Use tests in `BlockchainTests`
Closed this issue ยท 14 comments
We currently use the tests in the GeneralStateTests folder of the Ethereum tests repo.
Each such test seems to be replicated in the BlockchainTests/GeneralStateTests folder, in a different format. This format includes useful information like the roots of the receipts and transactions tries, the Bloom filter, and the withdrawals root.
It would be helpful to modify the runner to use these tests instead, so that we can verify these data. An immediate application would be to verify the receipts trie root produced by 0xPolygonZero/plonky2#1097.
Hmm yeah I agree. The tests under BlockchainTests
are the expanded versions of the root GeneralStateTests
. I remember we deliberated a bit on which to parse when we wrote this initially, but I don't remember why we chose to parse this format instead. As far as I can tell, no information is lost through the expansion, so we should be fine to parse this instead.
I think one difference is the absence of variant cases on the BlockchainTests side. For example comparing the Shanghai version for BlockchainTests/Call1MB1024Calldepth.json vs GeneralStateTests/Call1MB1024Calldepth.json, there's only 1 txn vs 2 (the second one is the same).

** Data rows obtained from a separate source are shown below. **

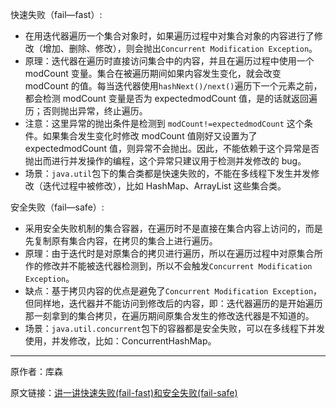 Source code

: 快速失败（fail—fast）:
+ 在用迭代器遍历一个集合对象时，如果遍历过程中对集合对象的内容进行了修改（增加、删除、修改），则会抛出`Concurrent Modification Exception`。
+ 原理：迭代器在遍历时直接访问集合中的内容，并且在遍历过程中使用一个 modCount 变量。集合在被遍历期间如果内容发生变化，就会改变 modCount 的值。每当迭代器使用`hashNext()/next()`遍历下一个元素之前，都会检测 modCount 变量是否为 expectedmodCount 值，是的话就返回遍历；否则抛出异常，终止遍历。
+ 注意：这里异常的抛出条件是检测到 `modCount!=expectedmodCount` 这个条件。如果集合发生变化时修改 modCount 值刚好又设置为了 expectedmodCount 值，则异常不会抛出。因此，不能依赖于这个异常是否抛出而进行并发操作的编程，这个异常只建议用于检测并发修改的 bug。
+ 场景：`java.util`包下的集合类都是快速失败的，不能在多线程下发生并发修改（迭代过程中被修改），比如 HashMap、ArrayList 这些集合类。

安全失败（fail—safe）:
+ 采用安全失败机制的集合容器，在遍历时不是直接在集合内容上访问的，而是先复制原有集合内容，在拷贝的集合上进行遍历。
+ 原理：由于迭代时是对原集合的拷贝进行遍历，所以在遍历过程中对原集合所作的修改并不能被迭代器检测到，所以不会触发`Concurrent Modification Exception`。
+ 缺点：基于拷贝内容的优点是避免了`Concurrent Modification Exception`，但同样地，迭代器并不能访问到修改后的内容，即：迭代器遍历的是开始遍历那一刻拿到的集合拷贝，在遍历期间原集合发生的修改迭代器是不知道的。
+ 场景：`java.util.concurrent`包下的容器都是安全失败，可以在多线程下并发使用，并发修改，比如：ConcurrentHashMap。

------
原作者：库森

原文链接：[讲一讲快速失败(fail-fast)和安全失败(fail-safe)](https://www.javalearn.cn/#/doc/Java%E9%9B%86%E5%90%88/%E9%9D%A2%E8%AF%95%E9%A2%98?id=_30-%e8%ae%b2%e4%b8%80%e8%ae%b2%e5%bf%ab%e9%80%9f%e5%a4%b1%e8%b4%a5fail-fast%e5%92%8c%e5%ae%89%e5%85%a8%e5%a4%b1%e8%b4%a5fail-safe) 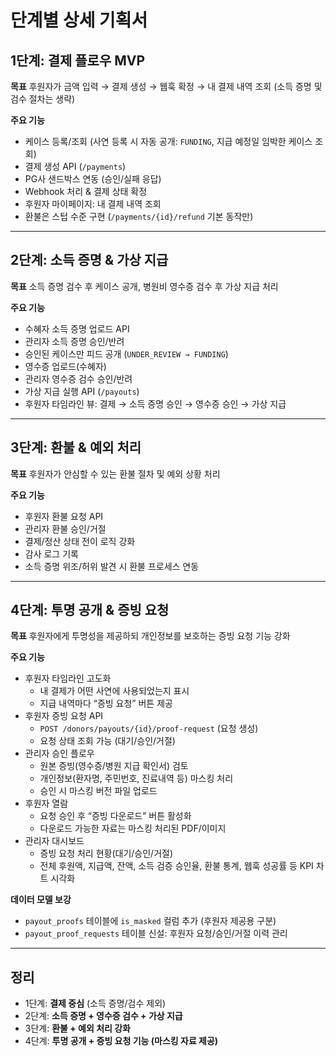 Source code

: # 단계별 상세 기획서

## 1단계: 결제 플로우 MVP
**목표** 
후원자가 금액 입력 → 결제 생성 → 웹훅 확정 → 내 결제 내역 조회 
(소득 증명 및 검수 절차는 생략)

**주요 기능**

- 케이스 등록/조회 (사연 등록 시 자동 공개: `FUNDING`, 지급 예정일 임박한 케이스 조회)
- 결제 생성 API (`/payments`)
- PG사 샌드박스 연동 (승인/실패 응답)
- Webhook 처리 & 결제 상태 확정
- 후원자 마이페이지: 내 결제 내역 조회
- 환불은 스텁 수준 구현 (`/payments/{id}/refund` 기본 동작만)

---

## 2단계: 소득 증명 & 가상 지급
**목표** 
소득 증명 검수 후 케이스 공개, 병원비 영수증 검수 후 가상 지급 처리

**주요 기능**
- 수혜자 소득 증명 업로드 API
- 관리자 소득 증명 승인/반려
- 승인된 케이스만 피드 공개 (`UNDER_REVIEW → FUNDING`)
- 영수증 업로드(수혜자)
- 관리자 영수증 검수 승인/반려
- 가상 지급 실행 API (`/payouts`)
- 후원자 타임라인 뷰: 결제 → 소득 증명 승인 → 영수증 승인 → 가상 지급

---

## 3단계: 환불 & 예외 처리
**목표** 
후원자가 안심할 수 있는 환불 절차 및 예외 상황 처리

**주요 기능**
- 후원자 환불 요청 API
- 관리자 환불 승인/거절
- 결제/정산 상태 전이 로직 강화
- 감사 로그 기록
- 소득 증명 위조/허위 발견 시 환불 프로세스 연동

---

## 4단계: 투명 공개 & 증빙 요청
**목표**
후원자에게 투명성을 제공하되 개인정보를 보호하는 증빙 요청 기능 강화

**주요 기능**
- 후원자 타임라인 고도화  
  - 내 결제가 어떤 사연에 사용되었는지 표시  
  - 지급 내역마다 “증빙 요청” 버튼 제공
- 후원자 증빙 요청 API
  - `POST /donors/payouts/{id}/proof-request` (요청 생성)  
  - 요청 상태 조회 가능 (대기/승인/거절)
- 관리자 승인 플로우  
  - 원본 증빙(영수증/병원 지급 확인서) 검토  
  - 개인정보(환자명, 주민번호, 진료내역 등) 마스킹 처리  
  - 승인 시 마스킹 버전 파일 업로드
- 후원자 열람  
  - 요청 승인 후 “증빙 다운로드” 버튼 활성화  
  - 다운로드 가능한 자료는 마스킹 처리된 PDF/이미지
- 관리자 대시보드  
  - 증빙 요청 처리 현황(대기/승인/거절)  
  - 전체 후원액, 지급액, 잔액, 소득 검증 승인율, 환불 통계, 웹훅 성공률 등 KPI 차트 시각화

**데이터 모델 보강**
- `payout_proofs` 테이블에 `is_masked` 컬럼 추가 (후원자 제공용 구분)  
- `payout_proof_requests` 테이블 신설: 후원자 요청/승인/거절 이력 관리

---

## 정리
- 1단계: **결제 중심** (소득 증명/검수 제외)  
- 2단계: **소득 증명 + 영수증 검수 + 가상 지급**  
- 3단계: **환불 + 예외 처리 강화**  
- 4단계: **투명 공개 + 증빙 요청 기능 (마스킹 자료 제공)**
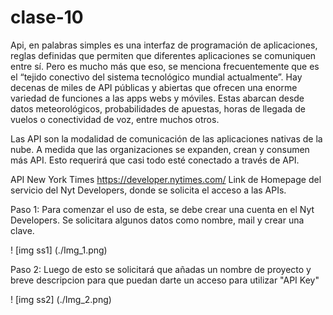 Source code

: # clase-10

Api, en palabras simples es una interfaz de programación de aplicaciones, reglas definidas que permiten que diferentes aplicaciones se comuniquen entre sí.
Pero es mucho más que eso, se menciona frecuentemente que es el “tejido conectivo del sistema tecnológico mundial actualmente”. Hay decenas de miles de API públicas y abiertas que ofrecen una enorme variedad de funciones a las apps webs y móviles. Estas abarcan desde datos meteorológicos, probabilidades de apuestas, horas de llegada de vuelos o conectividad de voz, entre muchos otros. 

Las API son la modalidad de comunicación de las aplicaciones nativas de la nube. A medida que las organizaciones se expanden, crean y consumen más API. Esto requerirá que casi todo esté conectado a través de API. 

API New York Times 
https://developer.nytimes.com/ 
Link de Homepage del servicio del Nyt Developers, donde se solicita el acceso a las APIs.

Paso 1: Para comenzar el uso de esta, se debe crear una cuenta en el Nyt Developers. Se solicitara algunos datos como nombre, mail y crear una clave.

! [img ss1] (./Img_1.png)

Paso 2: Luego de esto se solicitará  que añadas un nombre de proyecto y breve descripcion para que puedan darte un acceso para utilizar "API Key" 

! [img ss2] (./Img_2.png)


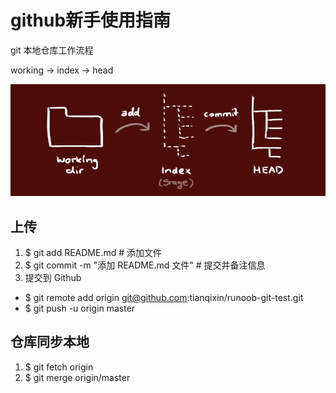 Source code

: # github新手使用指南

git 本地仓库工作流程

working →   index  →  head

![](trees.png)

## 上传
1. $ git add README.md                         # 添加文件  
2. $ git commit -m "添加 README.md 文件"        # 提交并备注信息
3. 提交到 Github
+ $ git remote add origin git@github.com:tianqixin/runoob-git-test.git
+ $ git push -u origin master

## 仓库同步本地
1. $ git fetch origin
2. $ git merge origin/master


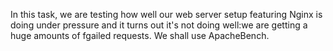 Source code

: In this task, we are testing how well our web server setup featuring Nginx is doing under pressure and it turns out it's not doing well:we are getting a huge amounts of fgailed requests. We shall use ApacheBench.
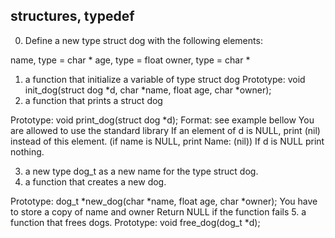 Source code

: ## structures, typedef
0. Define a new type struct dog with the following elements:

name, type = char *
age, type = float
owner, type = char *
1.  a function that initialize a variable of type struct dog
Prototype: void init_dog(struct dog *d, char *name, float age, char *owner);
2. a function that prints a struct dog

Prototype: void print_dog(struct dog *d);
Format: see example bellow
You are allowed to use the standard library
If an element of d is NULL, print (nil) instead of this element. (if name is NULL, print Name: (nil))
If d is NULL print nothing.

3.  a new type dog_t as a new name for the type struct dog.
4. a function that creates a new dog.

Prototype: dog_t *new_dog(char *name, float age, char *owner);
You have to store a copy of name and owner
Return NULL if the function fails
5. a function that frees dogs.
Prototype: void free_dog(dog_t *d);
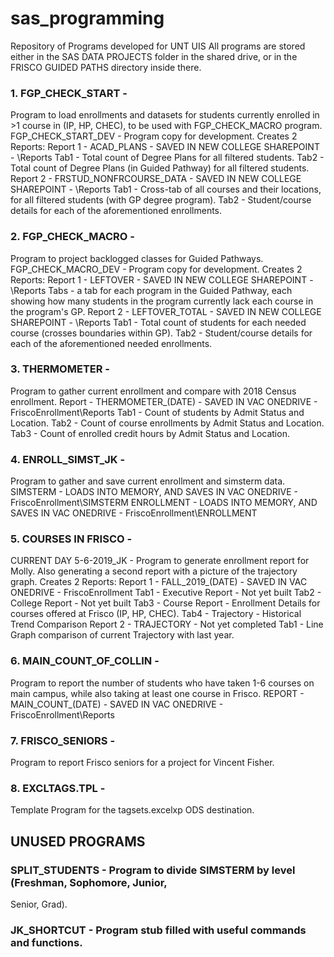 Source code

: # sas_programming
Repository of Programs developed for UNT UIS
All programs are stored either in the SAS DATA PROJECTS folder in the shared drive, 
or in the FRISCO GUIDED PATHS directory inside there.

### 1. FGP_CHECK_START - 
Program to load enrollments and datasets for students currently 
enrolled in >1 course in (IP, HP, CHEC), to be used with FGP_CHECK_MACRO program.
FGP_CHECK_START_DEV - Program copy for development.
Creates 2 Reports:
Report 1 - ACAD_PLANS - SAVED IN NEW COLLEGE SHAREPOINT - \Reports
Tab1 - Total count of Degree Plans for all filtered students.
Tab2 - Total count of Degree Plans (in Guided Pathway) for all filtered students.
Report 2 - FRSTUD_NONFRCOURSE_DATA - SAVED IN NEW COLLEGE SHAREPOINT - \Reports
Tab1 - Cross-tab of all courses and their locations, for all filtered students (with 
GP degree program).
Tab2 - Student/course details for each of the aforementioned enrollments.

### 2. FGP_CHECK_MACRO - 
Program to project backlogged classes for Guided Pathways.
FGP_CHECK_MACRO_DEV - Program copy for development.
Creates 2 Reports:
Report 1 - LEFTOVER - SAVED IN NEW COLLEGE SHAREPOINT - \Reports
Tabs - a tab for each program in the Guided Pathway, each showing how many students 
in the program currently lack each course in the program's GP.
Report 2 - LEFTOVER_TOTAL - SAVED IN NEW COLLEGE SHAREPOINT - \Reports
Tab1 - Total count of students for each needed course (crosses boundaries within GP).
Tab2 - Student/course details for each of the aforementioned needed enrollments.

### 3. THERMOMETER - 
Program to gather current enrollment and compare with 2018 Census 
enrollment. 
Report - THERMOMETER_(DATE) - SAVED IN VAC ONEDRIVE - FriscoEnrollment\Reports
Tab1 - Count of students by Admit Status and Location. 
Tab2 - Count of course enrollments by Admit Status and Location. 
Tab3 - Count of enrolled credit hours by Admit Status and Location.

### 4. ENROLL_SIMST_JK - 
Program to gather and save current enrollment and simsterm data.
SIMSTERM - LOADS INTO MEMORY, AND SAVES IN VAC ONEDRIVE - FriscoEnrollment\SIMSTERM
ENROLLMENT - LOADS INTO MEMORY, AND SAVES IN VAC ONEDRIVE - FriscoEnrollment\ENROLLMENT

### 5. COURSES IN FRISCO - 
CURRENT DAY 5-6-2019_JK - Program to generate enrollment 
report for Molly. Also generating a second report with a picture of the trajectory
graph.
Creates 2 Reports:
Report 1 - FALL_2019_(DATE) - SAVED IN VAC ONEDRIVE - FriscoEnrollment
Tab1 - Executive Report - Not yet built
Tab2 - College Report - Not yet built
Tab3 - Course Report - Enrollment Details for courses offered at Frisco (IP, HP, CHEC).
Tab4 - Trajectory - Historical Trend Comparison
Report 2 - TRAJECTORY - Not yet completed
Tab1 - Line Graph comparison of current Trajectory with last year.

### 6. MAIN_COUNT_OF_COLLIN - 
Program to report the number of students who have taken
1-6 courses on main campus, while also taking at least one course in Frisco.
REPORT - MAIN_COUNT_(DATE) - SAVED IN VAC ONEDRIVE - FriscoEnrollment\Reports

### 7. FRISCO_SENIORS - 
Program to report Frisco seniors for a project for Vincent Fisher.

### 8. EXCLTAGS.TPL - 
Template Program for the tagsets.excelxp ODS destination.



## UNUSED PROGRAMS

### SPLIT_STUDENTS - Program to divide SIMSTERM by level (Freshman, Sophomore, Junior,
Senior, Grad).

### JK_SHORTCUT - Program stub filled with useful commands and functions.
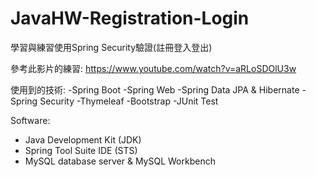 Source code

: # JavaHW-Registration-Login
學習與練習使用Spring Security驗證(註冊登入登出)

參考此影片的練習: https://www.youtube.com/watch?v=aRLoSDOlU3w


使用到的技術:
-Spring Boot
-Spring Web
-Spring Data JPA & Hibernate
-Spring Security
-Thymeleaf
-Bootstrap
-JUnit Test

Software:
- Java Development Kit (JDK)
- Spring Tool Suite IDE (STS)
- MySQL database server & MySQL Workbench
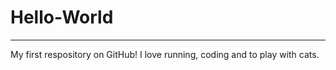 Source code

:# Hello-World
--------------

My first respository on GitHub! 
I love running, coding and to play with cats. 
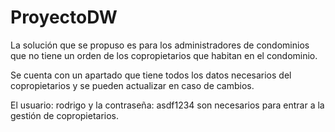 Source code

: # ProyectoDW

La solución que se propuso es para los administradores de condominios que no tiene un orden de los 
copropietarios que habitan en el condominio.

Se cuenta con un apartado que tiene todos los datos necesarios del copropietarios y se pueden actualizar en caso de cambios.

El usuario: rodrigo y la contraseña: asdf1234 son necesarios para entrar a la gestión de copropietarios.
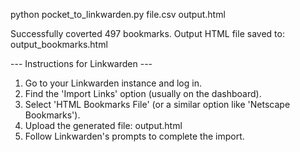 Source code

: python pocket_to_linkwarden.py file.csv output.html

Successfully coverted 497 bookmarks.
Output HTML file saved to: output_bookmarks.html

--- Instructions for Linkwarden ---
1. Go to your Linkwarden instance and log in.
2. Find the 'Import Links' option (usually on the dashboard).
3. Select 'HTML Bookmarks File' (or a similar option like 'Netscape Bookmarks').
4. Upload the generated file: output.html
5. Follow Linkwarden's prompts to complete the import.
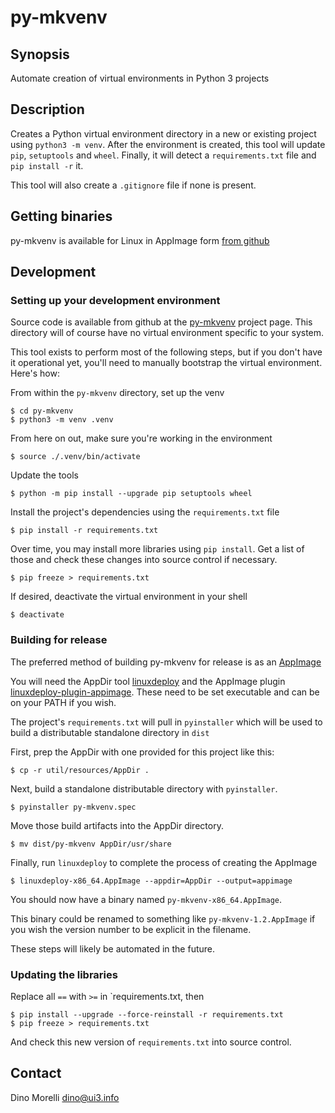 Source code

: # py-mkvenv


## Synopsis

Automate creation of virtual environments in Python 3 projects


## Description

Creates a Python virtual environment directory in a new or existing project
using `python3 -m venv`. After the environment is created, this tool will
update `pip`, `setuptools` and `wheel`. Finally, it will detect a
`requirements.txt` file and `pip install -r` it.

This tool will also create a `.gitignore` file if none is present.


## Getting binaries

py-mkvenv is available for Linux in AppImage form [from github](https://github.com/dino-/py-mkvenv/releases)


## Development

### Setting up your development environment

Source code is available from github at the
[py-mkvenv](https://github.com/dino-/py-mkvenv) project page. This directory
will of course have no virtual environment specific to your system.

This tool exists to perform most of the following steps, but if you don't have
it operational yet, you'll need to manually bootstrap the virtual environment.
Here's how:

From within the `py-mkvenv` directory, set up the venv

    $ cd py-mkvenv
    $ python3 -m venv .venv

From here on out, make sure you're working in the environment

    $ source ./.venv/bin/activate

Update the tools

    $ python -m pip install --upgrade pip setuptools wheel

Install the project's dependencies using the `requirements.txt` file

    $ pip install -r requirements.txt

Over time, you may install more libraries using `pip install`. Get a list of
those and check these changes into source control if necessary.

    $ pip freeze > requirements.txt

If desired, deactivate the virtual environment in your shell

    $ deactivate

### Building for release

The preferred method of building py-mkvenv for release is as an
[AppImage](https://appimage.org/)

You will need the AppDir tool [linuxdeploy](https://github.com/linuxdeploy/linuxdeploy)
and the AppImage plugin [linuxdeploy-plugin-appimage](https://github.com/linuxdeploy/linuxdeploy-plugin-appimage).
These need to be set executable and can be on your PATH if you wish.

The project's `requirements.txt` will pull in `pyinstaller` which will be used
to build a distributable standalone directory in `dist`

First, prep the AppDir with one provided for this project like this:

    $ cp -r util/resources/AppDir .

Next, build a standalone distributable directory with `pyinstaller`.

    $ pyinstaller py-mkvenv.spec

Move those build artifacts into the AppDir directory.

    $ mv dist/py-mkvenv AppDir/usr/share

Finally, run `linuxdeploy` to complete the process of creating the AppImage

    $ linuxdeploy-x86_64.AppImage --appdir=AppDir --output=appimage

You should now have a binary named `py-mkvenv-x86_64.AppImage`.

This binary could be renamed to something like `py-mkvenv-1.2.AppImage` if you
wish the version number to be explicit in the filename.

These steps will likely be automated in the future.

### Updating the libraries

Replace all `==` with `>=` in `requirements.txt, then

    $ pip install --upgrade --force-reinstall -r requirements.txt
    $ pip freeze > requirements.txt

And check this new version of `requirements.txt` into source control.


## Contact

Dino Morelli <dino@ui3.info>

Hmm yeah. I think what actually ends up happening during the test expansion is each of these variants gets expanded into separate "test sections" (for lack of a better word). So like in this case, the two txns are there, but they have their own sections Call1MB1024Calldepth_d0g0v0_Shanghai
& "Call1MB1024Calldepth_d0g1v0_Berlin"
, where g*
corresponds to which gas price the entry is using from here:
"Shanghai" : [
{
"hash" : "0x5de8ccc907a2cf4b21c0ee18f6ccd171f7b6a517b149cc7fb5398ec40d619e0f",
"indexes" : {
"data" : 0,
"gas" : 1,
"value" : 0
},
"logs" : "0x1dcc4de8dec75d7aab85b567b6ccd41ad312451b948a7413f0a142fd40d49347",
"txbytes" : "0xf861800a840ee6b28094bbbf5374fce5edbc8e2a8697c15331677e6ebf0b0a801ba0462186579a4be0ad8a63224059a11693b4c0684b9939f6c2394d1fbe045275f2a059d73f99e037295a5f8c0e656acdb5c8b9acd28ec73c320c277df61f2e2d54f9"
},
{
"hash" : "0x485947362d7a26bfe59efa9a2581036f48cbdb09f9b704130ecd0dc2bf969ec7",
"indexes" : {
"data" : 0,
"gas" : 0,
"value" : 0
},
"logs" : "0x1dcc4de8dec75d7aab85b567b6ccd41ad312451b948a7413f0a142fd40d49347",
"txbytes" : "0xf860800a830249f094bbbf5374fce5edbc8e2a8697c15331677e6ebf0b0a801ba06843bbbe573744c46cf47f1c126c11a53cffa1bcc3eeb0e0d328e6a73ecc5447a02062c2fbb34bfea606f3cf268b5a94a81d68e748d4d896c514061c03e8acb774"
}
]
Ah good point, I had missed this! All good then ๐
In addition to the added support for the receipt trie, the latest PRs have also added a few fields to the block_metadata
, namely
txn_number_before
gas_used_before
gas_used_after
block_bloom_before
block_bloom_after
some of which seem kind of cumbersome to parse ahead of proving
Thanks for the headsup @Nashtare.
Sorry that I haven't finished this yet. I have something in-progress, but I keep getting pulled to work on other tasks. I'm aiming to have this PR done by the end of tomorrow.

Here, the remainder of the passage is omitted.